Outras testemunhas também serão chamadas para prestar depoimento. A polícia também ouvirá o investigado de cometer a agressão e a possível injúria racial.
O vídeo da agressão, obtido pelo g1, mostra que Vitor Feitosa, um homem negro de camisa regata vermelha, gorro preto, bermuda e uma bolsa vermelha, se aproxima de um homem de blazer cinza.
De acordo com Vitor, ele tinha buscado o filho de 3 anos na creche, que é perto do shopping, e estava procurando o banheiro familiar.
Ele afirma que abordou o homem porque ele também estava acompanhado de outra criança. Quando o ator conversa com o homem, após alguns segundos de conversa, a cabeçada acontece.
O g1 entrou em contato com Fernando Luiz Prado de Moura, que foi identificado pela Polícia Civil como autor da agressão, e aguardava uma resposta até a última atualização desta reportagem.
Na delegacia, ele permaneceu em silêncio e exerceu o direito de se manifestar apenas em juízo.
“Racismo velado”, diz ator
O caso, revelado pelo g1, aconteceu no dia 23 de junho, pouco antes das 18h. Segundo o ator, o homem que o agrediu teria interpretado que ele estava pedindo dinheiro.

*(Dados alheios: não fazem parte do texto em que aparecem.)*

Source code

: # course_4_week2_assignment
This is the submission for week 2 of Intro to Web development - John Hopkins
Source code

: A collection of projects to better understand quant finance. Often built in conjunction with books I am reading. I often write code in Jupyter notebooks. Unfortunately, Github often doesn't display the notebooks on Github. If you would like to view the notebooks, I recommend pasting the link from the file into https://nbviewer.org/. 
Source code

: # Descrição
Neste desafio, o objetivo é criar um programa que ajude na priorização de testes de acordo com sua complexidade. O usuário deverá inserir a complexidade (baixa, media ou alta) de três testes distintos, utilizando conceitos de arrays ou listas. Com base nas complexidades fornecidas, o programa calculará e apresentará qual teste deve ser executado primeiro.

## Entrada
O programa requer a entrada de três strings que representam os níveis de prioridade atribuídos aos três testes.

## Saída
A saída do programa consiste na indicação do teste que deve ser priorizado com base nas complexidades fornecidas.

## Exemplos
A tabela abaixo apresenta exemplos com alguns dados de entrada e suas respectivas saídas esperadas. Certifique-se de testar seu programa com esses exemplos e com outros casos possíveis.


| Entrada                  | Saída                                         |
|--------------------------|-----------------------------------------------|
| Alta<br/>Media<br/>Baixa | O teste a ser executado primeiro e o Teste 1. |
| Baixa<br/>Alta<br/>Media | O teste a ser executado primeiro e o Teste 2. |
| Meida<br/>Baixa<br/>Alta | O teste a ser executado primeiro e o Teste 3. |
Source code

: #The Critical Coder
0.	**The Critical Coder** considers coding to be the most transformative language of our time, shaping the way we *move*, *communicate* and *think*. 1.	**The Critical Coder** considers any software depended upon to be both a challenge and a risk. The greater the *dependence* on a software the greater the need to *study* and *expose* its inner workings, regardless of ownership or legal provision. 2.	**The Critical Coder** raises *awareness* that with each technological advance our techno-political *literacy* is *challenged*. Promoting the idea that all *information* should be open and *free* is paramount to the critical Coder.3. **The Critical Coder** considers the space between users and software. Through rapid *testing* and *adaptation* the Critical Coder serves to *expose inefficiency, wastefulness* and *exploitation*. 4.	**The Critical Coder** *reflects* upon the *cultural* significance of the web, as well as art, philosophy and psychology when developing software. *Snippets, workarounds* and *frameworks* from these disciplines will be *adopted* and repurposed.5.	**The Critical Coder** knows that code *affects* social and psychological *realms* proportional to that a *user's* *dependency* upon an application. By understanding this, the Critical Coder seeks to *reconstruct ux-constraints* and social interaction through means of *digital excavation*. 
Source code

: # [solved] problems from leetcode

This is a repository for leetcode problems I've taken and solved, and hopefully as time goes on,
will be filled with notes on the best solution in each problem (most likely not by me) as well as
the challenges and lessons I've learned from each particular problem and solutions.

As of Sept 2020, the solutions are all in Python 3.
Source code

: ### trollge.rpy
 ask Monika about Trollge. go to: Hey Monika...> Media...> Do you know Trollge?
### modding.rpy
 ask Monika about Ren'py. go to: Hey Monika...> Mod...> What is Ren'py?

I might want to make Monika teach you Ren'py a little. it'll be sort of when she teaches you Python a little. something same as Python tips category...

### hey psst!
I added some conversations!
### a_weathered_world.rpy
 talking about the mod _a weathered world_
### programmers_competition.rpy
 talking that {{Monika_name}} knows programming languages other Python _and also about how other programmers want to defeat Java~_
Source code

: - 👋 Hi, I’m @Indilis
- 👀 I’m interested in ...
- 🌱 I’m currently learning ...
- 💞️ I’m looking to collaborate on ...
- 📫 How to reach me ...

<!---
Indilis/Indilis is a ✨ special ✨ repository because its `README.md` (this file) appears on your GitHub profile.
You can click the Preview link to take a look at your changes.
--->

“Assim que pedi a informação, a resposta dele foi imediata e violenta: disse que não me daria dinheiro, mandou que eu sumisse dali com meu filho e, em seguida, me agrediu com uma cabeçada no rosto”, relatou Vitor.
Vitor, que é negro, acredita que o homem não teria cometido a agressão se a mesma pergunta tivesse sido feita por uma pessoa branca.
“Diante da minha indignação, ele passou a repetir, com total arrogância, que ‘não daria em nada’ porque eu não sabia quem ele era, e que eu ‘não era ninguém’”, relata o rapaz.
Para Vitor, o fato de o homem ter dito que não daria dinheiro, sem que ele tivesse pedido, foi uma manifestação de racismo velado.
“Eu me senti invadido, fiquei muito triste em pensar o que meu filho poderia estar formando na mente dele, mesmo sendo pequeno”, desabafa.
Como funciona o racismo estrutural?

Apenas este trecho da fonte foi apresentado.